MC: Ping-Pong Cubes

[DavidM]

(05-25-2018 10:55 PM)ijabbott Wrote:  I don't know if there is a clever trick to this problem (I can't think of one, but I'm not that clever!) or if it's just a brute force search. If the latter, it's not very interesting to me,

Most challenges/contests posted here are crafted by people who have already found some amount of optimization to the problem at hand prior to initiating the challenge. Sometimes there's no known shortcuts, though, and the challenge is presented in the hopes that someone may discover a useful approach to a solution that hasn't yet been thought up.

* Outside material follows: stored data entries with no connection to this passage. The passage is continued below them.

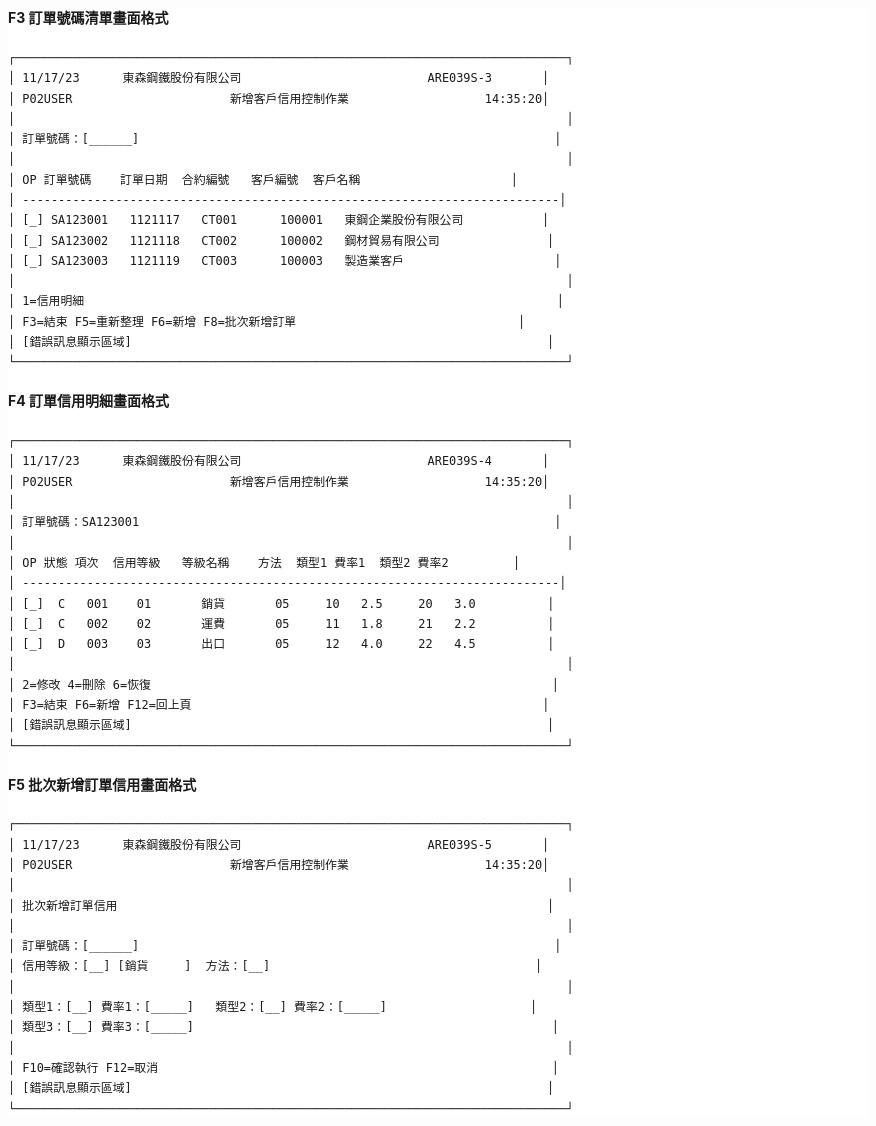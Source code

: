 #### F3 訂單號碼清單畫面格式
```
┌─────────────────────────────────────────────────────────────────────────────┐
│ 11/17/23      東森鋼鐵股份有限公司                          ARE039S-3       │
│ P02USER                      新增客戶信用控制作業                   14:35:20│
│                                                                             │
│ 訂單號碼：[______]                                                          │
│                                                                             │
│ OP 訂單號碼    訂單日期  合約編號   客戶編號  客戶名稱                     │
│ ---------------------------------------------------------------------------│
│ [_] SA123001   1121117   CT001      100001   東鋼企業股份有限公司           │
│ [_] SA123002   1121118   CT002      100002   鋼材貿易有限公司               │
│ [_] SA123003   1121119   CT003      100003   製造業客戶                     │
│                                                                             │
│ 1=信用明細                                                                  │
│ F3=結束 F5=重新整理 F6=新增 F8=批次新增訂單                               │
│ [錯誤訊息顯示區域]                                                          │
└─────────────────────────────────────────────────────────────────────────────┘
```

#### F4 訂單信用明細畫面格式
```
┌─────────────────────────────────────────────────────────────────────────────┐
│ 11/17/23      東森鋼鐵股份有限公司                          ARE039S-4       │
│ P02USER                      新增客戶信用控制作業                   14:35:20│
│                                                                             │
│ 訂單號碼：SA123001                                                          │
│                                                                             │
│ OP 狀態 項次  信用等級   等級名稱    方法  類型1 費率1  類型2 費率2         │
│ ---------------------------------------------------------------------------│
│ [_]  C   001    01       銷貨       05     10   2.5     20   3.0          │
│ [_]  C   002    02       運費       05     11   1.8     21   2.2          │
│ [_]  D   003    03       出口       05     12   4.0     22   4.5          │
│                                                                             │
│ 2=修改 4=刪除 6=恢復                                                        │
│ F3=結束 F6=新增 F12=回上頁                                                 │
│ [錯誤訊息顯示區域]                                                          │
└─────────────────────────────────────────────────────────────────────────────┘
```

#### F5 批次新增訂單信用畫面格式
```
┌─────────────────────────────────────────────────────────────────────────────┐
│ 11/17/23      東森鋼鐵股份有限公司                          ARE039S-5       │
│ P02USER                      新增客戶信用控制作業                   14:35:20│
│                                                                             │
│ 批次新增訂單信用                                                            │
│                                                                             │
│ 訂單號碼：[______]                                                          │
│ 信用等級：[__] [銷貨     ]  方法：[__]                                     │
│                                                                             │
│ 類型1：[__] 費率1：[_____]   類型2：[__] 費率2：[_____]                    │
│ 類型3：[__] 費率3：[_____]                                                  │
│                                                                             │
│ F10=確認執行 F12=取消                                                       │
│ [錯誤訊息顯示區域]                                                          │
└─────────────────────────────────────────────────────────────────────────────┘
```
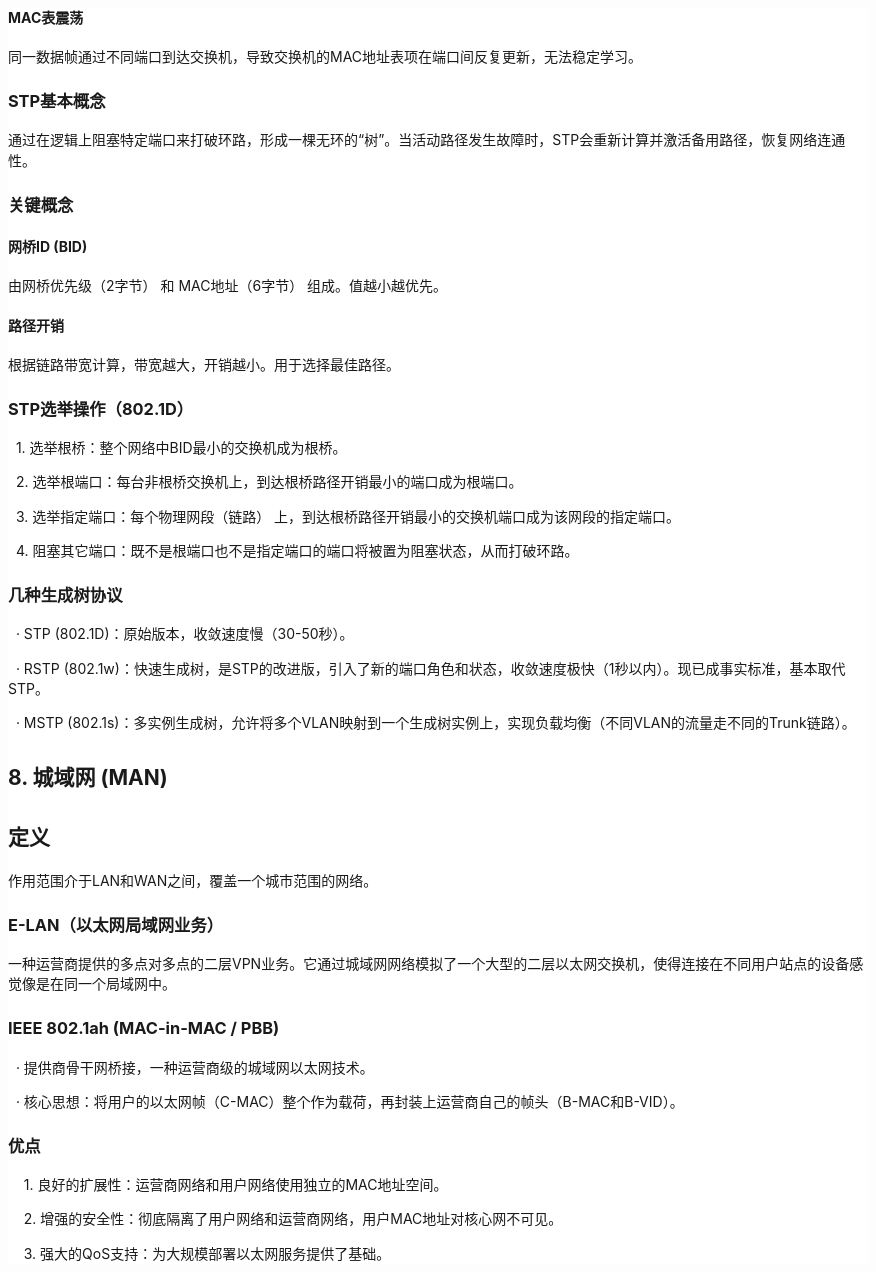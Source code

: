 #### MAC表震荡

同一数据帧通过不同端口到达交换机，导致交换机的MAC地址表项在端口间反复更新，无法稳定学习。

### STP基本概念

通过在逻辑上阻塞特定端口来打破环路，形成一棵无环的“树”。当活动路径发生故障时，STP会重新计算并激活备用路径，恢复网络连通性。

### 关键概念

#### 网桥ID (BID)

由网桥优先级（2字节） 和 MAC地址（6字节） 组成。值越小越优先。

#### 路径开销

根据链路带宽计算，带宽越大，开销越小。用于选择最佳路径。

### STP选举操作（802.1D）

  1. 选举根桥：整个网络中BID最小的交换机成为根桥。

  2. 选举根端口：每台非根桥交换机上，到达根桥路径开销最小的端口成为根端口。

  3. 选举指定端口：每个物理网段（链路） 上，到达根桥路径开销最小的交换机端口成为该网段的指定端口。

  4. 阻塞其它端口：既不是根端口也不是指定端口的端口将被置为阻塞状态，从而打破环路。

### 几种生成树协议

  · STP (802.1D)：原始版本，收敛速度慢（30-50秒）。

  · RSTP (802.1w)：快速生成树，是STP的改进版，引入了新的端口角色和状态，收敛速度极快（1秒以内）。现已成事实标准，基本取代STP。

  · MSTP (802.1s)：多实例生成树，允许将多个VLAN映射到一个生成树实例上，实现负载均衡（不同VLAN的流量走不同的Trunk链路）。

## 8\. 城域网 (MAN)

## 定义

作用范围介于LAN和WAN之间，覆盖一个城市范围的网络。

### E-LAN（以太网局域网业务）

一种运营商提供的多点对多点的二层VPN业务。它通过城域网网络模拟了一个大型的二层以太网交换机，使得连接在不同用户站点的设备感觉像是在同一个局域网中。

### IEEE 802.1ah (MAC-in-MAC / PBB)

  · 提供商骨干网桥接，一种运营商级的城域网以太网技术。

  · 核心思想：将用户的以太网帧（C-MAC）整个作为载荷，再封装上运营商自己的帧头（B-MAC和B-VID）。

### 优点

    1. 良好的扩展性：运营商网络和用户网络使用独立的MAC地址空间。

    2. 增强的安全性：彻底隔离了用户网络和运营商网络，用户MAC地址对核心网不可见。

    3. 强大的QoS支持：为大规模部署以太网服务提供了基础。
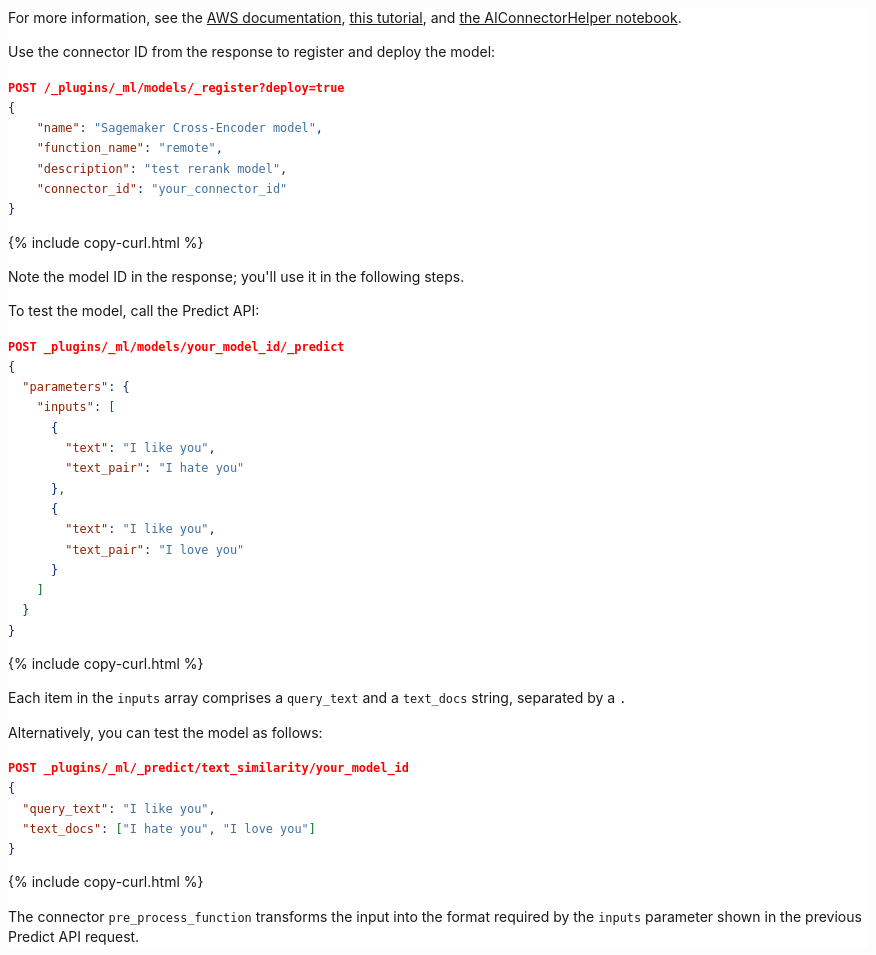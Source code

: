 For more information, see the [AWS documentation](https://docs.aws.amazon.com/opensearch-service/latest/developerguide/ml-amazon-connector.html), [this tutorial]({{site.url}}{{site.baseurl}}/vector-search/tutorials/semantic-search/semantic-search-sagemaker/), and [the AIConnectorHelper notebook](https://github.com/opensearch-project/ml-commons/blob/2.x/docs/tutorials/aws/AIConnectorHelper.ipynb).

Use the connector ID from the response to register and deploy the model:

```json
POST /_plugins/_ml/models/_register?deploy=true
{
    "name": "Sagemaker Cross-Encoder model",
    "function_name": "remote",
    "description": "test rerank model",
    "connector_id": "your_connector_id"
}
```
{% include copy-curl.html %}

Note the model ID in the response; you'll use it in the following steps.

To test the model, call the Predict API:

```json
POST _plugins/_ml/models/your_model_id/_predict
{
  "parameters": {
    "inputs": [
      {
        "text": "I like you",
        "text_pair": "I hate you"
      },
      {
        "text": "I like you",
        "text_pair": "I love you"
      }
    ]
  }
}
```
{% include copy-curl.html %}

Each item in the `inputs` array comprises a `query_text` and a `text_docs` string, separated by a ` . `

Alternatively, you can test the model as follows:

```json
POST _plugins/_ml/_predict/text_similarity/your_model_id
{
  "query_text": "I like you",
  "text_docs": ["I hate you", "I love you"]
}
```
{% include copy-curl.html %}

The connector `pre_process_function` transforms the input into the format required by the `inputs` parameter shown in the previous Predict API request.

In this particular case, the similarities with some other challenges provide some clues as to some possible optimizations. In my case, I didn't use any of them and instead simply wanted to use a "generic" solution as a basis, then refining the process with increasingly specialized translations of the code. Some here have expressed interest in SysRPL, so I thought a RPL->SysRPL->Saturn progression might show some interesting performance differences.

That said, I did try several methods before settling on the "brute force" test that my RPL/SysRPL code used, including Didier's ΔLIST/ΠLIST approach. I was actually surprised to find that even some optimized list processing approaches were slower than what I ended up using. I realized that ANDing the numbers with"111.." would result in "10101..." results for ping-pong numbers, which could then be divided by 11 for interesting intermediate results, etc. But all those transformations in RPL ended up being slower than simply testing for alternating parity of each digit. That's part of the fun of challenges like this -- you learn a lot through the experimentation.

"The journey is the reward."